* Task statement:
Gather the lines from the material that contain "processRequest".

-- Opening Marker --

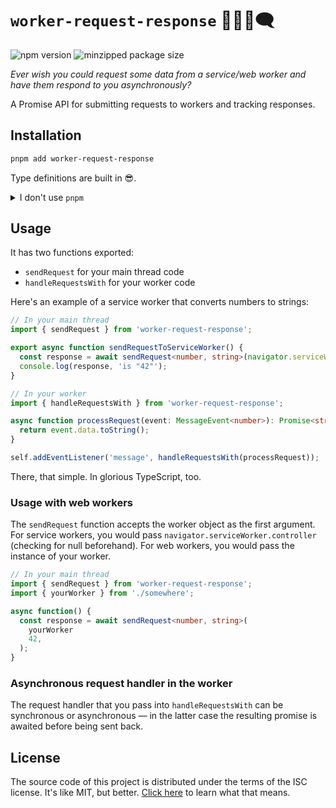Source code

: # `worker-request-response` 👷‍♀️💬🗨️

![npm version](https://img.shields.io/npm/v/worker-request-response)
![minzipped package size](https://img.shields.io/bundlephobia/minzip/worker-request-response.svg)

_Ever wish you could request some data from a service/web worker and have them respond to you asynchronously?_

A Promise API for submitting requests to workers and tracking responses.

## Installation

```bash
pnpm add worker-request-response
```

Type definitions are built in 😎.

<details>
  <summary>I don't use <code>pnpm</code></summary>

What do you mean "I don't use [`pnpm`](https://pnpm.io)"? It's so much faster! Alright, here's your `npm` command:

```bash
npm install --save worker-request-response
```

</details>

## Usage

It has two functions exported: 
* `sendRequest` for your main thread code
* `handleRequestsWith` for your worker code

Here's an example of a service worker that converts numbers to strings:

```ts
// In your main thread
import { sendRequest } from 'worker-request-response';

export async function sendRequestToServiceWorker() {
  const response = await sendRequest<number, string>(navigator.serviceWorker.controller, 42);
  console.log(response, 'is "42"');
}
```

```ts
// In your worker
import { handleRequestsWith } from 'worker-request-response';

async function processRequest(event: MessageEvent<number>): Promise<string> {
  return event.data.toString();
}

self.addEventListener('message', handleRequestsWith(processRequest));
```

There, that simple. In glorious TypeScript, too.

### Usage with web workers

The `sendRequest` function accepts the worker object as the first argument. For service workers, you would pass `navigator.serviceWorker.controller` (checking for null beforehand). For web workers, you would pass the instance of your worker.

```ts
// In your main thread
import { sendRequest } from 'worker-request-response';
import { yourWorker } from './somewhere';

async function() {
  const response = await sendRequest<number, string>(
    yourWorker
    42,
  );
}
```

### Asynchronous request handler in the worker

The request handler that you pass into `handleRequestsWith` can be synchronous or asynchronous — in the latter case the resulting promise is awaited before being sent back.

## License

The source code of this project is distributed under the terms of the ISC license. It's like MIT, but better. [Click here](https://choosealicense.com/licenses/isc/) to learn what that means.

-- Closing Marker --

* Completed exercise:
async function processRequest(event: MessageEvent<number>): Promise<string> {
self.addEventListener('message', handleRequestsWith(processRequest));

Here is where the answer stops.